In living cells many simultaneous chemical transformations occur with no interference between the enzymes that catalyze them. To accomplish this Nature has evolved to incorporate catalyst sites within enzyme pockets or by physical separation using membranes. The successful construction of artificial analogues of such frameworks would reduce catalyst deactivation and eliminate undesirable side reactions. These are important goals in catalysis with many potential practical applications. With funding from the Chemical Catalysis Program of the Chemistry Division, Dr. Moteki of the University of Missouri Kansas City is developing synthetic materials possessing multiple types of incompatible catalyst sites where the sites are spatially isolated. Together with Dr. Palencia of the University of Nebraska Kearney, the catalytic efficiency and reaction scope of these catalysts are being tested. Drs. Moteki and Palencia are actively recruiting students from local high schools and community colleges, targeting underrepresented minority students, and providing them with early research experience. The research experience will increasing retention, and enhancement of underserved populations in STEM field. Summer workshops for community and small college faculty are also being conducted. Such efforts are crucial in forming new generations of young research scientists.

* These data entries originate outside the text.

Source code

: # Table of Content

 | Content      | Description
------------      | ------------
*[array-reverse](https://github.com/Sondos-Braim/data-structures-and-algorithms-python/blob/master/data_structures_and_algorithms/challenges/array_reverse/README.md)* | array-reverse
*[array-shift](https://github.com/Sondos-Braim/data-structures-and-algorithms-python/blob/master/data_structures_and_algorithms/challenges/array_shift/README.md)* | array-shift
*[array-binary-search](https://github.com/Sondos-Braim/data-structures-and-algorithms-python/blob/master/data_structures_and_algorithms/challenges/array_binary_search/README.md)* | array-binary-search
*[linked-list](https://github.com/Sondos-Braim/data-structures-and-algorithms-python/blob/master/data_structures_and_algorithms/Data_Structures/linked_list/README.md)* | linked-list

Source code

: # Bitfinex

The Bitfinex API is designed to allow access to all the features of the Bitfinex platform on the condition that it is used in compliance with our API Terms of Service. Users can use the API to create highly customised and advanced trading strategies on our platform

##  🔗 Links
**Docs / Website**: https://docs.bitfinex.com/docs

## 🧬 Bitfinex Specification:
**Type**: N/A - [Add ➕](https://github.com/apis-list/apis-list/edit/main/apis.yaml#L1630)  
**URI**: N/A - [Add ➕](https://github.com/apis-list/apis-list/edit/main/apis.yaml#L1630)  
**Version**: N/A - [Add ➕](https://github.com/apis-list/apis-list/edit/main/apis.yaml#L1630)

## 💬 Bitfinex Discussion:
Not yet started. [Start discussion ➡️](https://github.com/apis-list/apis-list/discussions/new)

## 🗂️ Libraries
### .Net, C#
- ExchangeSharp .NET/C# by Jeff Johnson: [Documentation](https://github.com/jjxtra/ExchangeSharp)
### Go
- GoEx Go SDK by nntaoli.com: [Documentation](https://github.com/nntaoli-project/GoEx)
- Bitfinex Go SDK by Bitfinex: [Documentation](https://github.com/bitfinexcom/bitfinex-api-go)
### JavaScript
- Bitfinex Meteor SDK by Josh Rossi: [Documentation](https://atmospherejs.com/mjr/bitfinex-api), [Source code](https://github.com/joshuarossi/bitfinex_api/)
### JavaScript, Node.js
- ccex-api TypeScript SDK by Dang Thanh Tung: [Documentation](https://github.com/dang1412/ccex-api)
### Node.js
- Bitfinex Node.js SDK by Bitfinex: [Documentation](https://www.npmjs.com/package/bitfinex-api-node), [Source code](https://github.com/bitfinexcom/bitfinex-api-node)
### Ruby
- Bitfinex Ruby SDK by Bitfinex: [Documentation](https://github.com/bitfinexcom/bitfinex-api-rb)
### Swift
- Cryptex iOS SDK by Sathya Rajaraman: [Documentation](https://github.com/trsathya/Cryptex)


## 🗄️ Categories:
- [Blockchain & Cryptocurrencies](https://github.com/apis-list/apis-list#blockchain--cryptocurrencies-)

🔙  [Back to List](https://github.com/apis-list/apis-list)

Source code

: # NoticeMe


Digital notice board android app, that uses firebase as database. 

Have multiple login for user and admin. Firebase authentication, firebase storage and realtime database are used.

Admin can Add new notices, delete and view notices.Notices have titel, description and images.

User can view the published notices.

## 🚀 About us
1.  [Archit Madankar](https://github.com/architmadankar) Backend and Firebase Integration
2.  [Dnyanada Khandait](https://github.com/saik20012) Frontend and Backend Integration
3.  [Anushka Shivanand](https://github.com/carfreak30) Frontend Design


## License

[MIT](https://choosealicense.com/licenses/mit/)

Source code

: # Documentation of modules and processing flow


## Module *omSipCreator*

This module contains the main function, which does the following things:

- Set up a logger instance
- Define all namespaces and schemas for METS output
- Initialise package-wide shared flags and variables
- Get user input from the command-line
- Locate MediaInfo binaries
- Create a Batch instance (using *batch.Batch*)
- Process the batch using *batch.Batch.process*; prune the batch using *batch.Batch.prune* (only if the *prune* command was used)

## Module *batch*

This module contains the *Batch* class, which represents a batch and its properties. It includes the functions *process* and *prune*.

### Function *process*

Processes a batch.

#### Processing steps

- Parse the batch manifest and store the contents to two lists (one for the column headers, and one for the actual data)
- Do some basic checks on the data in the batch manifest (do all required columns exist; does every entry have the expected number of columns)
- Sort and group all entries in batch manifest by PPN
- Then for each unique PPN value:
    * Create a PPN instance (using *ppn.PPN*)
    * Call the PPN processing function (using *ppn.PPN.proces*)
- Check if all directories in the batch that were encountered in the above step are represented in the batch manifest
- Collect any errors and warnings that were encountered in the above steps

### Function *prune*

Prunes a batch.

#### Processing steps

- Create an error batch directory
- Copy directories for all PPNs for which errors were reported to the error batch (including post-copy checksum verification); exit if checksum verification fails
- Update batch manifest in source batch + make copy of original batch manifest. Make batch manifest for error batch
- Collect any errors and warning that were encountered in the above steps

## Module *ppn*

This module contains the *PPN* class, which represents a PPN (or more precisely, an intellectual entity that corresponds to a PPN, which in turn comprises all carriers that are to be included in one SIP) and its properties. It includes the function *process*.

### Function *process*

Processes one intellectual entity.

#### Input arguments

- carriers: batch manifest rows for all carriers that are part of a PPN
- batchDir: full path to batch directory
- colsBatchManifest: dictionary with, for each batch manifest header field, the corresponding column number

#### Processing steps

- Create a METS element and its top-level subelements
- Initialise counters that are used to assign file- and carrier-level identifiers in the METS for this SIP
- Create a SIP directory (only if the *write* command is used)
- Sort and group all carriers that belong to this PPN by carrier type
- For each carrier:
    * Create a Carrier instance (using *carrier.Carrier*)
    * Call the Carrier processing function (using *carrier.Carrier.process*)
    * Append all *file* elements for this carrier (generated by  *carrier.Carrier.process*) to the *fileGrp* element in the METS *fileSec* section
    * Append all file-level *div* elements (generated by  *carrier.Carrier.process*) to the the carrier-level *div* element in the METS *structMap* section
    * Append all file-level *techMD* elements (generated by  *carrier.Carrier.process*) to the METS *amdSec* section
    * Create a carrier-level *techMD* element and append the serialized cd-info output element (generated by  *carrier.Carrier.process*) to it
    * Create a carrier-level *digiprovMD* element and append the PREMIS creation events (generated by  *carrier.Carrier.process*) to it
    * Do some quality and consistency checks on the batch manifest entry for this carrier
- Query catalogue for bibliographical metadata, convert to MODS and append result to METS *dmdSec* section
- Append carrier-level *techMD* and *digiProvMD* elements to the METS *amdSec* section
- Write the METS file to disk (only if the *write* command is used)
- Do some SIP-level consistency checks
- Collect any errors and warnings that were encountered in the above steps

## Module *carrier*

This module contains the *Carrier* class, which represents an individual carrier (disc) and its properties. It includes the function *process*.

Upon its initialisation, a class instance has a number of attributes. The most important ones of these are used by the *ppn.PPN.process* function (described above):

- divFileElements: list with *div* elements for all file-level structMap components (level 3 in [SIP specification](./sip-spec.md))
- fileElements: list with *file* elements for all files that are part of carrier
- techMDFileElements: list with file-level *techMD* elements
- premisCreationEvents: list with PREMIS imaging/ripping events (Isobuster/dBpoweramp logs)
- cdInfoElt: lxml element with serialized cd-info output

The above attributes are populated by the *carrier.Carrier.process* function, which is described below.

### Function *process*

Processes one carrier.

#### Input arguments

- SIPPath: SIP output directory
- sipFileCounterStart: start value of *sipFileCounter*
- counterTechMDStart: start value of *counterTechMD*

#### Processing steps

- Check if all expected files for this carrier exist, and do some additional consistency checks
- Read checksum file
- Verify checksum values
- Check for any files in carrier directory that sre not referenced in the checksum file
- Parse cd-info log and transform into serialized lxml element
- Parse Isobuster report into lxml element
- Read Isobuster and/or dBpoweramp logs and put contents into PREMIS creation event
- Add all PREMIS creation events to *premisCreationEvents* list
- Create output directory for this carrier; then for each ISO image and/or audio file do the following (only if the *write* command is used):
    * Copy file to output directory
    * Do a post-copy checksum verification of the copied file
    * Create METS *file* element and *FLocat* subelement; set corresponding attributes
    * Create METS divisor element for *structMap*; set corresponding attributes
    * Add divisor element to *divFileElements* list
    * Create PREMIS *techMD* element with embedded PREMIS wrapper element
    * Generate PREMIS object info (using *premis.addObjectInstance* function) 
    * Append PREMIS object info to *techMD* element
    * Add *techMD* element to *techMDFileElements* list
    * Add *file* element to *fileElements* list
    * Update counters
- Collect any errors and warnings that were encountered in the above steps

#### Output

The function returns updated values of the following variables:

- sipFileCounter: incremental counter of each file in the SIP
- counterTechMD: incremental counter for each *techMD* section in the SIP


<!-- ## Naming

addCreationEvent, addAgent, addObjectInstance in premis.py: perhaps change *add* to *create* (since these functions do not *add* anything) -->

Tandem-catalyzed reactions have been widely recognized as one of the most efficient atom economical and environmentally friendly processes, due to minimization of waste generation. In particular, orthogonal tandem catalysis, which features two or more distinct catalysts with differing mechanisms, offers potential for higher process efficiency. Over the past few decades only a handful of successful examples have been reported primarily due to the difficulty in creating compartmented macro-structures that spatially separate incompatible catalysts. This proposal aims at building a multi-component catalytic dendrimer complex via chiral self-discrimination, which enables the in situ quantitative assembly of various multi-domain dendrimers through metal-chiral ligand interactions. This allows tuning of the microenvironment far easier than conventional covalently assembled systems, making it a more attractive system for reaction screening targeting various multi-step tandem chemical transformations. Our research team aims to understand the underlying catalyst structure-function relationship of the dual catalytic dendrimer by varying polarity as well as architectural design of each catalytic domains. In addition, the efficiency and versatility of dual catalytic dendrimers will be investigated, by using three different types of tandem reactions as models; i) substrate-selective tandem catalysis, ii) tandem reaction involving a catalytically reversible step, and iii) tandem reaction involving competitive catalytic pathways. The operational simplicity in reaction screening and the dendron preparation synthetic steps is ideal for training the next generation of synthetic chemists. Dr. Moteki and Dr. Palencia are actively engaged in outreach activity, they will host an annual workshop as means of recruiting of underserved minority students from local high schools and community colleges for summer research internship in their research groups.
This award reflects NSF's statutory mission and has been deemed worthy of support through evaluation using the Foundation's intellectual merit and broader impacts review criteria.